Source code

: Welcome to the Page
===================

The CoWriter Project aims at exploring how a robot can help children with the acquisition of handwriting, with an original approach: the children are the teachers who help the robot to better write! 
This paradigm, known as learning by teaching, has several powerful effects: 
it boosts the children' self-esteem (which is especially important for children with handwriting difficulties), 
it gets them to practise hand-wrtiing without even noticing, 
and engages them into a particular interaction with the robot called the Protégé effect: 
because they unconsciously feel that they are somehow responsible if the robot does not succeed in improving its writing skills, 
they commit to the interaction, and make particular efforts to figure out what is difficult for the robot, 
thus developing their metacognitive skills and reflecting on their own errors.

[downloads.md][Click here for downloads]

...

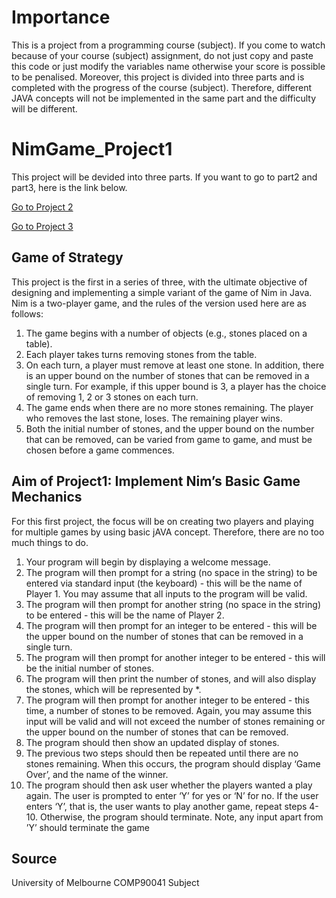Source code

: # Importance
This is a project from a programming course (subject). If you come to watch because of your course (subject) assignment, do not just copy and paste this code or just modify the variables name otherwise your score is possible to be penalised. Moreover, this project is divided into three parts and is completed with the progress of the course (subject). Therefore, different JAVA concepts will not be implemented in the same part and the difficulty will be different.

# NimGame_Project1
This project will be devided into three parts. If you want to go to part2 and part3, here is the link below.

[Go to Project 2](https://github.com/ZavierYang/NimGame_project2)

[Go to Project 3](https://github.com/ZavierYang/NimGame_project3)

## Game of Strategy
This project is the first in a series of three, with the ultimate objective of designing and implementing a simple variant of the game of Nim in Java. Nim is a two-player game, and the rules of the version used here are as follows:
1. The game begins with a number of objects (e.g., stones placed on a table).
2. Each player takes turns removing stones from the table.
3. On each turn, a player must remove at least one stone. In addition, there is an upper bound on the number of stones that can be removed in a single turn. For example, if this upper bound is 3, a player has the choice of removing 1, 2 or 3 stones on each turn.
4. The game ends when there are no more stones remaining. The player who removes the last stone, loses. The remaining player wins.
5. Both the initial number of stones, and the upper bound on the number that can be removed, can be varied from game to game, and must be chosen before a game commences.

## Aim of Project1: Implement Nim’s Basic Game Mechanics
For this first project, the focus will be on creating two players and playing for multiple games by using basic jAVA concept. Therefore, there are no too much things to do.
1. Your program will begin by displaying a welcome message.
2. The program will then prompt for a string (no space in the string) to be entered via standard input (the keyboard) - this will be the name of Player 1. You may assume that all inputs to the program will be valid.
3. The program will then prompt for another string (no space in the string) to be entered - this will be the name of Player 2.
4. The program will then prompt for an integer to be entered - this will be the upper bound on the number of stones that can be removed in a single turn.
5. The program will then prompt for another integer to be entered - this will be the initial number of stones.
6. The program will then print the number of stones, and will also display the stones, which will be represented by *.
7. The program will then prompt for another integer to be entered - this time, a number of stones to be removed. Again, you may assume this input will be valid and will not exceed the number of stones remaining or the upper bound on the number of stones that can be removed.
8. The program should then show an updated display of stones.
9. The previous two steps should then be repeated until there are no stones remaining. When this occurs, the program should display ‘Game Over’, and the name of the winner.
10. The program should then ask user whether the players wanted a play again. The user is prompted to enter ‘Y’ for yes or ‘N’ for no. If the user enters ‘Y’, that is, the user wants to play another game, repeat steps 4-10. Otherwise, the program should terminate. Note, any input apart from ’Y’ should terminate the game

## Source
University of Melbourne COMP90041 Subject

* * *

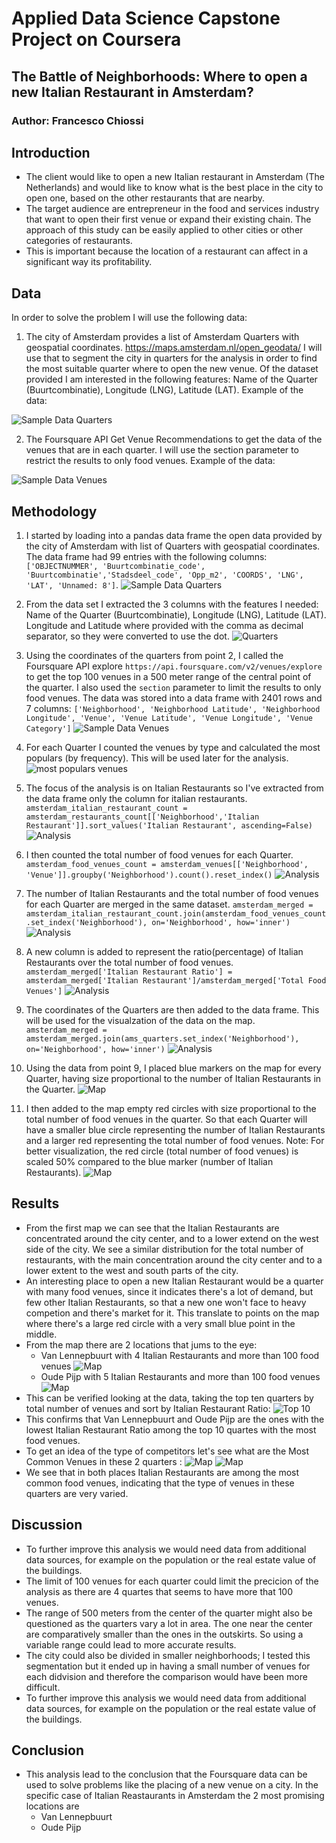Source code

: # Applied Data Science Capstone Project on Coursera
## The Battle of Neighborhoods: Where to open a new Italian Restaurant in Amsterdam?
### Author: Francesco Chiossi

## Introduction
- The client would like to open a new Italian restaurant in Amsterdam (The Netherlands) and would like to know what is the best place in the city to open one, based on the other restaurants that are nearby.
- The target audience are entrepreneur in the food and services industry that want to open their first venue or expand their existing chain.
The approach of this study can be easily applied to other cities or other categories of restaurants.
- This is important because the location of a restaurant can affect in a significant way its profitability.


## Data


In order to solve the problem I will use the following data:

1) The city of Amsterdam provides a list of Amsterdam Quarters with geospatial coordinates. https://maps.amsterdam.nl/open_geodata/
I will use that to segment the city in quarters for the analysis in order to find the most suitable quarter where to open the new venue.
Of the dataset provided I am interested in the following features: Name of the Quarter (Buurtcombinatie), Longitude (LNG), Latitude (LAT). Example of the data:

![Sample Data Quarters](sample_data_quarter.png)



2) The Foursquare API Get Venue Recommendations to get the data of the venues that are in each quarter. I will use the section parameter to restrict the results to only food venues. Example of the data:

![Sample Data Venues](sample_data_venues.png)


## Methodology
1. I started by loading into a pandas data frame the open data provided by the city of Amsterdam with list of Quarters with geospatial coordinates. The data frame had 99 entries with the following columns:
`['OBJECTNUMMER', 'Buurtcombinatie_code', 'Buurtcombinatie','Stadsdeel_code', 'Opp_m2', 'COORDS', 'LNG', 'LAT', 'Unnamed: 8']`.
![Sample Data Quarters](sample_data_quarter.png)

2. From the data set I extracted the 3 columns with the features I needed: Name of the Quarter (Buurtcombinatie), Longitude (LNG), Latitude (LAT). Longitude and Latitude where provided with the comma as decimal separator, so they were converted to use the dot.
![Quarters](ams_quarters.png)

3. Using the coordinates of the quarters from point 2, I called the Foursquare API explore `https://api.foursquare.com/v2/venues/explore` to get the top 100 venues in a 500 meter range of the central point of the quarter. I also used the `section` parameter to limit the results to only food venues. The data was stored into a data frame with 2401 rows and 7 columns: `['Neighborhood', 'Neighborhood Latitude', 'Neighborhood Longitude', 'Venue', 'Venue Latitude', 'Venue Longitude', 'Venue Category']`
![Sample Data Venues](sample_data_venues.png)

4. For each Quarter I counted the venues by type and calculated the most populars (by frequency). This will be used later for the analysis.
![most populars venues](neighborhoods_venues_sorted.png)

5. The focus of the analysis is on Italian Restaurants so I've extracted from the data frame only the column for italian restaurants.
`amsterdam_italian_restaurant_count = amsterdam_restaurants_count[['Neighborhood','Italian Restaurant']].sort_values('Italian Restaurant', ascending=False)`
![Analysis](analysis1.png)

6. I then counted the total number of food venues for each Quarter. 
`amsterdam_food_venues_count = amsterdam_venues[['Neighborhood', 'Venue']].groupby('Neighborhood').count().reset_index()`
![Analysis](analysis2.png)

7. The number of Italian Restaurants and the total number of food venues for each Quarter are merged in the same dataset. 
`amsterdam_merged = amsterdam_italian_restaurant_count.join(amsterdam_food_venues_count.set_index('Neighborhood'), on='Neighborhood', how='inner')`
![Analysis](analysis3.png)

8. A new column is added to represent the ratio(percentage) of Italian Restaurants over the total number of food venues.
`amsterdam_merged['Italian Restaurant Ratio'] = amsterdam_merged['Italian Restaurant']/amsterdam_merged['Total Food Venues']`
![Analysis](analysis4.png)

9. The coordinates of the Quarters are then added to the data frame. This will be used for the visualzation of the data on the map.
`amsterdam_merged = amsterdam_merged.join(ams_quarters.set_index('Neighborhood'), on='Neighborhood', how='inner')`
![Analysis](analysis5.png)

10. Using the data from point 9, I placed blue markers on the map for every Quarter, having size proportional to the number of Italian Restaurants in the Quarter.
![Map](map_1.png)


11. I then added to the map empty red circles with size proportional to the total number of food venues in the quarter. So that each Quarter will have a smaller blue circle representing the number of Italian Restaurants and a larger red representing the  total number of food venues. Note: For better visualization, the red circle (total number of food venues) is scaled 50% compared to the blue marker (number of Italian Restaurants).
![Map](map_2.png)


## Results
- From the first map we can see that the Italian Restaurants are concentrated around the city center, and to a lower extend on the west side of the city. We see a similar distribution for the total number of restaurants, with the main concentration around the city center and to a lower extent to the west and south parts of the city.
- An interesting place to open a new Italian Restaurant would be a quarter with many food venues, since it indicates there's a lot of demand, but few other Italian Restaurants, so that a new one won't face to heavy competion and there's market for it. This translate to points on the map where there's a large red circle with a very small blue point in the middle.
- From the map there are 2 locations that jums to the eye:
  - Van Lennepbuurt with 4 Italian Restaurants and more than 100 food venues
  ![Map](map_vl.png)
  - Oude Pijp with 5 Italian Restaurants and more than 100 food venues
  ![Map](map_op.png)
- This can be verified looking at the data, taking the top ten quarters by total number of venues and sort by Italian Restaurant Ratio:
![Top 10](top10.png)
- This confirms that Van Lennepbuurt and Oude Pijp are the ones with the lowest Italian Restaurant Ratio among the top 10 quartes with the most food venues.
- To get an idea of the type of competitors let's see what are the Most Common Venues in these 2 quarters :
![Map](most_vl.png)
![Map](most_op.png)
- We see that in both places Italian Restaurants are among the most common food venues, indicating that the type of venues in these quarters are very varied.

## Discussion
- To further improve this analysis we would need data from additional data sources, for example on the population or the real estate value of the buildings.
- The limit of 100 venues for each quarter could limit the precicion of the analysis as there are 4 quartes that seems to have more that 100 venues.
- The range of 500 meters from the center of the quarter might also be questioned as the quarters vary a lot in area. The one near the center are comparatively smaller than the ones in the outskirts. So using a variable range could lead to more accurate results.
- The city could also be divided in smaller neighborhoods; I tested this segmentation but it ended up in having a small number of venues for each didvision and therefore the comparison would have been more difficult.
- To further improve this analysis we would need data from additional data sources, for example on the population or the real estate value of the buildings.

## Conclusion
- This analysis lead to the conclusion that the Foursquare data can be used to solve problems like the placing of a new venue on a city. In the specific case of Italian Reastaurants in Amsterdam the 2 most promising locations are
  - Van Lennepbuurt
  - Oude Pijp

**PROBLEM REQUIREMENTS**
Pick out and copy the lines of the entries that hold the string "order".

**FINISHED TASK**
In order to solve the problem I will use the following data:
I will use that to segment the city in quarters for the analysis in order to find the most suitable quarter where to open the new venue.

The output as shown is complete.